(Plain-text document sources)
....

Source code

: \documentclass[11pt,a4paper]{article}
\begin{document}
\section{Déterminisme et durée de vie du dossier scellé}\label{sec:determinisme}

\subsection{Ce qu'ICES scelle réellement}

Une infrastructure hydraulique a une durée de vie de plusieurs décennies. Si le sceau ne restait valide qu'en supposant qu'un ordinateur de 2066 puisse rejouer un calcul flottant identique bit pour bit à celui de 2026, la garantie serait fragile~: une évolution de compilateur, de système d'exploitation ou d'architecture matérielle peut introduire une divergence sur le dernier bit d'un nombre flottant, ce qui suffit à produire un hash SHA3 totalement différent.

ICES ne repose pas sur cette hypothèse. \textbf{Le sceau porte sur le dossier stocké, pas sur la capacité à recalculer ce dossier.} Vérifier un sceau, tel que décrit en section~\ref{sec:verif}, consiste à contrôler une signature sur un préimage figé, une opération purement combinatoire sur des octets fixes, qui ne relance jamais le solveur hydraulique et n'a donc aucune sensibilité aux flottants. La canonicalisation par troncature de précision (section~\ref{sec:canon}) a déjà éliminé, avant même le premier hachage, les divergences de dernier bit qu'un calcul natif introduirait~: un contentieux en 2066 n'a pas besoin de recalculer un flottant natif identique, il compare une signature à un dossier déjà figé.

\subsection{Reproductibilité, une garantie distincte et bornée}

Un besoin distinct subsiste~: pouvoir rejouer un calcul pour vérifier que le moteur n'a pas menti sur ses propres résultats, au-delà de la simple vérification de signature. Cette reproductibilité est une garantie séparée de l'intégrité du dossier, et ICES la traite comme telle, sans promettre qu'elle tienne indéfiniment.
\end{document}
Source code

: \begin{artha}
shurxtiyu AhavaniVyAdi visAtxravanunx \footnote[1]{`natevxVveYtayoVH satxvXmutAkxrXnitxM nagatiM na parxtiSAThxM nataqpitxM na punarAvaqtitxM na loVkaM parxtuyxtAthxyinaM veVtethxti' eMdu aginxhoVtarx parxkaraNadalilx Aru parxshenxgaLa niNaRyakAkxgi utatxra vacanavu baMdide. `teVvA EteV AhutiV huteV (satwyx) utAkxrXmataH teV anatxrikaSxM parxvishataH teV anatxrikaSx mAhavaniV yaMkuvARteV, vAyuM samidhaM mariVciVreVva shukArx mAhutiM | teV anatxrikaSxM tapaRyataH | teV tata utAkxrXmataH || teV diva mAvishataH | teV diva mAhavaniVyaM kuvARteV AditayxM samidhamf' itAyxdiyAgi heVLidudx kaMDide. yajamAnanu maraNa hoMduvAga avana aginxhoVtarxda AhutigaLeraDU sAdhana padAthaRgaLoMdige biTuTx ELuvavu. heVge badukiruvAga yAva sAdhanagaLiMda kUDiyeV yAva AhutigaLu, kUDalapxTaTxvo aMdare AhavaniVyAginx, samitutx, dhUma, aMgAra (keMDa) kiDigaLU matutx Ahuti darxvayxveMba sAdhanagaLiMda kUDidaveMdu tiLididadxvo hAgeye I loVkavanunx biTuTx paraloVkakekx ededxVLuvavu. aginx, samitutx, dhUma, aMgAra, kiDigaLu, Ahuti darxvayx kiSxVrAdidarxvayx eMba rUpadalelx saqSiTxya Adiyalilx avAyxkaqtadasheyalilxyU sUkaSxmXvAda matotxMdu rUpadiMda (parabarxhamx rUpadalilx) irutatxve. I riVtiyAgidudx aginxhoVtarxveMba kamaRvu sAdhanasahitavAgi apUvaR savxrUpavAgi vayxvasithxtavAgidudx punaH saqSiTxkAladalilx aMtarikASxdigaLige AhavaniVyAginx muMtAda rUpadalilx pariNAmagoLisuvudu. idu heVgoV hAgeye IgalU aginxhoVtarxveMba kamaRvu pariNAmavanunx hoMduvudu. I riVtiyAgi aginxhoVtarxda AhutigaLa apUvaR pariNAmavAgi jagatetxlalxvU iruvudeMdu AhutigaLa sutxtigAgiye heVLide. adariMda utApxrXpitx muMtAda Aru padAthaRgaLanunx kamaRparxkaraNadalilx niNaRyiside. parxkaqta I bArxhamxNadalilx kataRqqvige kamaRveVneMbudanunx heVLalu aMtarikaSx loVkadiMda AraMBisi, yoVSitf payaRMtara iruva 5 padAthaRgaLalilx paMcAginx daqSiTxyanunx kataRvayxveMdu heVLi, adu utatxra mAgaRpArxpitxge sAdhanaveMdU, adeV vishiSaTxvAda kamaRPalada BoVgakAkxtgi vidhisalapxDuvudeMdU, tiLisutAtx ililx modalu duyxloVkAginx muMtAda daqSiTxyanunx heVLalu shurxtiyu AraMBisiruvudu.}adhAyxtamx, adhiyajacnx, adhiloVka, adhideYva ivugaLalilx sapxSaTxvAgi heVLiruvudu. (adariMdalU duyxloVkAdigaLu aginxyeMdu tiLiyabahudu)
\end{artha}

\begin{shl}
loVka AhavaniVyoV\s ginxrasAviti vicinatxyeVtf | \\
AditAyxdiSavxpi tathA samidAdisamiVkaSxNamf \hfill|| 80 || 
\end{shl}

....

Nothing should be altered. Set down all the data again.

Source code

: \documentclass[11pt,a4paper]{article}
\begin{document}
\section{Déterminisme et durée de vie du dossier scellé}\label{sec:determinisme}

\subsection{Ce qu'ICES scelle réellement}

Une infrastructure hydraulique a une durée de vie de plusieurs décennies. Si le sceau ne restait valide qu'en supposant qu'un ordinateur de 2066 puisse rejouer un calcul flottant identique bit pour bit à celui de 2026, la garantie serait fragile~: une évolution de compilateur, de système d'exploitation ou d'architecture matérielle peut introduire une divergence sur le dernier bit d'un nombre flottant, ce qui suffit à produire un hash SHA3 totalement différent.

ICES ne repose pas sur cette hypothèse. \textbf{Le sceau porte sur le dossier stocké, pas sur la capacité à recalculer ce dossier.} Vérifier un sceau, tel que décrit en section~\ref{sec:verif}, consiste à contrôler une signature sur un préimage figé, une opération purement combinatoire sur des octets fixes, qui ne relance jamais le solveur hydraulique et n'a donc aucune sensibilité aux flottants. La canonicalisation par troncature de précision (section~\ref{sec:canon}) a déjà éliminé, avant même le premier hachage, les divergences de dernier bit qu'un calcul natif introduirait~: un contentieux en 2066 n'a pas besoin de recalculer un flottant natif identique, il compare une signature à un dossier déjà figé.

\subsection{Reproductibilité, une garantie distincte et bornée}

Un besoin distinct subsiste~: pouvoir rejouer un calcul pour vérifier que le moteur n'a pas menti sur ses propres résultats, au-delà de la simple vérification de signature. Cette reproductibilité est une garantie séparée de l'intégrité du dossier, et ICES la traite comme telle, sans promettre qu'elle tienne indéfiniment.
\end{document}
Source code

: \begin{artha}
shurxtiyu AhavaniVyAdi visAtxravanunx \footnote[1]{`natevxVveYtayoVH satxvXmutAkxrXnitxM nagatiM na parxtiSAThxM nataqpitxM na punarAvaqtitxM na loVkaM parxtuyxtAthxyinaM veVtethxti' eMdu aginxhoVtarx parxkaraNadalilx Aru parxshenxgaLa niNaRyakAkxgi utatxra vacanavu baMdide. `teVvA EteV AhutiV huteV (satwyx) utAkxrXmataH teV anatxrikaSxM parxvishataH teV anatxrikaSx mAhavaniV yaMkuvARteV, vAyuM samidhaM mariVciVreVva shukArx mAhutiM | teV anatxrikaSxM tapaRyataH | teV tata utAkxrXmataH || teV diva mAvishataH | teV diva mAhavaniVyaM kuvARteV AditayxM samidhamf' itAyxdiyAgi heVLidudx kaMDide. yajamAnanu maraNa hoMduvAga avana aginxhoVtarxda AhutigaLeraDU sAdhana padAthaRgaLoMdige biTuTx ELuvavu. heVge badukiruvAga yAva sAdhanagaLiMda kUDiyeV yAva AhutigaLu, kUDalapxTaTxvo aMdare AhavaniVyAginx, samitutx, dhUma, aMgAra (keMDa) kiDigaLU matutx Ahuti darxvayxveMba sAdhanagaLiMda kUDidaveMdu tiLididadxvo hAgeye I loVkavanunx biTuTx paraloVkakekx ededxVLuvavu. aginx, samitutx, dhUma, aMgAra, kiDigaLu, Ahuti darxvayx kiSxVrAdidarxvayx eMba rUpadalelx saqSiTxya Adiyalilx avAyxkaqtadasheyalilxyU sUkaSxmXvAda matotxMdu rUpadiMda (parabarxhamx rUpadalilx) irutatxve. I riVtiyAgidudx aginxhoVtarxveMba kamaRvu sAdhanasahitavAgi apUvaR savxrUpavAgi vayxvasithxtavAgidudx punaH saqSiTxkAladalilx aMtarikASxdigaLige AhavaniVyAginx muMtAda rUpadalilx pariNAmagoLisuvudu. idu heVgoV hAgeye IgalU aginxhoVtarxveMba kamaRvu pariNAmavanunx hoMduvudu. I riVtiyAgi aginxhoVtarxda AhutigaLa apUvaR pariNAmavAgi jagatetxlalxvU iruvudeMdu AhutigaLa sutxtigAgiye heVLide. adariMda utApxrXpitx muMtAda Aru padAthaRgaLanunx kamaRparxkaraNadalilx niNaRyiside. parxkaqta I bArxhamxNadalilx kataRqqvige kamaRveVneMbudanunx heVLalu aMtarikaSx loVkadiMda AraMBisi, yoVSitf payaRMtara iruva 5 padAthaRgaLalilx paMcAginx daqSiTxyanunx kataRvayxveMdu heVLi, adu utatxra mAgaRpArxpitxge sAdhanaveMdU, adeV vishiSaTxvAda kamaRPalada BoVgakAkxtgi vidhisalapxDuvudeMdU, tiLisutAtx ililx modalu duyxloVkAginx muMtAda daqSiTxyanunx heVLalu shurxtiyu AraMBisiruvudu.}adhAyxtamx, adhiyajacnx, adhiloVka, adhideYva ivugaLalilx sapxSaTxvAgi heVLiruvudu. (adariMdalU duyxloVkAdigaLu aginxyeMdu tiLiyabahudu)
\end{artha}

\begin{shl}
loVka AhavaniVyoV\s ginxrasAviti vicinatxyeVtf | \\
AditAyxdiSavxpi tathA samidAdisamiVkaSxNamf \hfill|| 80 || 
\end{shl}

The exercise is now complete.